Last night, I cut up some old collages I had made in treatment, and fit them into frames.  I read a couple of homework assignments that were stuck in my drawing pad.  Wow, I have come a long way (baby).  I can’t believe it has been a full year since returning to work and leaving intensive treatment.

Treatment  was the best thing to happen to me.  I was in a desperate place back then, and the only solution was to shell out a good amount of money and go to residential, partial hospital, and intensive outpatient therapy.  I am a blessed, blessed, blessed individual to have that kind of money at my disposal (thanks partially to my shellshocked parents) and to have an employer who allowed up to four months of medical leave at full pay.

Residential treatment attacked the purging and (lack of) eating.  Though insurance only allowed me to stay ten days, I needed that exact amount of time to prove to myself that I could effectively live a life eating an adequate amount of food without purging.  I had never gone that long before.  It was hell, but an amazing time of growth.

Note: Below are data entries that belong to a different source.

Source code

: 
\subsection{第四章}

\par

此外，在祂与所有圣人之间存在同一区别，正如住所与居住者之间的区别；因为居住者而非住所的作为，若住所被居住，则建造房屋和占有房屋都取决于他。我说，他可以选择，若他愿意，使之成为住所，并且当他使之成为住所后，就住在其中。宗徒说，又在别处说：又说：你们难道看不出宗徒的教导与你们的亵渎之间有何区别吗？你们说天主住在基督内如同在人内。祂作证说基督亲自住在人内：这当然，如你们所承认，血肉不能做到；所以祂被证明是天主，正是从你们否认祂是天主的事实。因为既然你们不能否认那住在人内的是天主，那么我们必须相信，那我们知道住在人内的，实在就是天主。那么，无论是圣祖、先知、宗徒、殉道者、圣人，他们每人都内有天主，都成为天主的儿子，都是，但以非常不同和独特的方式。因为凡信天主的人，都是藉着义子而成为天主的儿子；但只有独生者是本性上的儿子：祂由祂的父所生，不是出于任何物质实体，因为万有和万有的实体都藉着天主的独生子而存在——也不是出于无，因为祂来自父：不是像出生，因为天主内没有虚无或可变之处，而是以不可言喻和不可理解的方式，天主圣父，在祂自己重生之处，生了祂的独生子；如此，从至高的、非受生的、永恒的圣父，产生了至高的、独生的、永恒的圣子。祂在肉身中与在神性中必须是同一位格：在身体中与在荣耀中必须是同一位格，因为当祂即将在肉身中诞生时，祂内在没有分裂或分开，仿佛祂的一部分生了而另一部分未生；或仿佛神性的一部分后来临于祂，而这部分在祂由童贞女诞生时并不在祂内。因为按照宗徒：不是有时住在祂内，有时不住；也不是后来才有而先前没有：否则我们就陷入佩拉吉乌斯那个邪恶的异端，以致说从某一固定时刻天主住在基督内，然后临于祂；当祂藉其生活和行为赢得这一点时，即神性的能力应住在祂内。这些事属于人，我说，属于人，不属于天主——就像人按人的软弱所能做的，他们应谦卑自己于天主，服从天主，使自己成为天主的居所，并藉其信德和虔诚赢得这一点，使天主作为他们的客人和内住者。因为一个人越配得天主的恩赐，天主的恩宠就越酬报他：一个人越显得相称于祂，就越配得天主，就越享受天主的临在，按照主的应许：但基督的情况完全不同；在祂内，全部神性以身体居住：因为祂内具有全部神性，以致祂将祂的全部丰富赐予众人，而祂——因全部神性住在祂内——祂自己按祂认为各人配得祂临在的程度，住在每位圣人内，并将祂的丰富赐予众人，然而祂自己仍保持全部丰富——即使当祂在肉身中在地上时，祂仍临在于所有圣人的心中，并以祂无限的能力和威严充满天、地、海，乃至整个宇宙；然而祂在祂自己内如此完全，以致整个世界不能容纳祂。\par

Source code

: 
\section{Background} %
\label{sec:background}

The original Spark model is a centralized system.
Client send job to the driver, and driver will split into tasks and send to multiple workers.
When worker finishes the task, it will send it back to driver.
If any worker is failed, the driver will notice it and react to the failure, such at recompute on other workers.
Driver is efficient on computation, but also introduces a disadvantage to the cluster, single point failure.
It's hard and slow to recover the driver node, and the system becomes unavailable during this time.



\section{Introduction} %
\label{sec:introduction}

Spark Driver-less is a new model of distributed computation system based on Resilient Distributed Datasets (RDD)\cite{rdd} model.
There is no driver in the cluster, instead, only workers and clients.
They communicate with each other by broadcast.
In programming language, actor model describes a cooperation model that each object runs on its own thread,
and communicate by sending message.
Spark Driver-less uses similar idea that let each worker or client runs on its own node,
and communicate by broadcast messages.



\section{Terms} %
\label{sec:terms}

PHP (Partial Hospital Program) continued to attack the food and purging, while attempting to get at the root of why I had an eating disorder.  My relationship with my parents was addressed time and again.  I routinely was threatened with being put back in residential because I could not last but a few days without purging.  Finally, I got through a weekend without eliminating my food prematurely, and THAT gave me the confidence.  It was my breakthrough.  I suddenly felt that I could actually recover.

I left my residential and PHP program after a total of two months, and returned home.  I attended an Intensive Outpatient Program (IOP) nearby for 4 hours every weekday and some Saturdays.  The rest of the time was devoted to being acclimated with living without an eating disorder.  I cooked.  I ate.  I exercised much less than I wanted to.  This rhythm helped me prepare for the impending “real world” which would include work.  When I was in program, we worked on my self esteem, prior traumas, and what work would look like.  How would I eat?  Where would I eat?  What would I say if coworkers noticed my weight gain?

Each stage of my treatment was necessary… for me.  Some people I know only did one of these types of treatment.  Others did only two.  Still others found recovery with weekly dietician and therapy appointments.

The key is to be open and honest with oneself.  If I’ve learned anything in the recent weeks, it’s that personal recovery is absolutely essential.  Living with any speck of an eating disorder is no way to live.  Improved energy, physical health, clarity, self esteem, and meaningful relationships are only some of the fruits of recovery, and recovery is only possible with at least some level of treatment.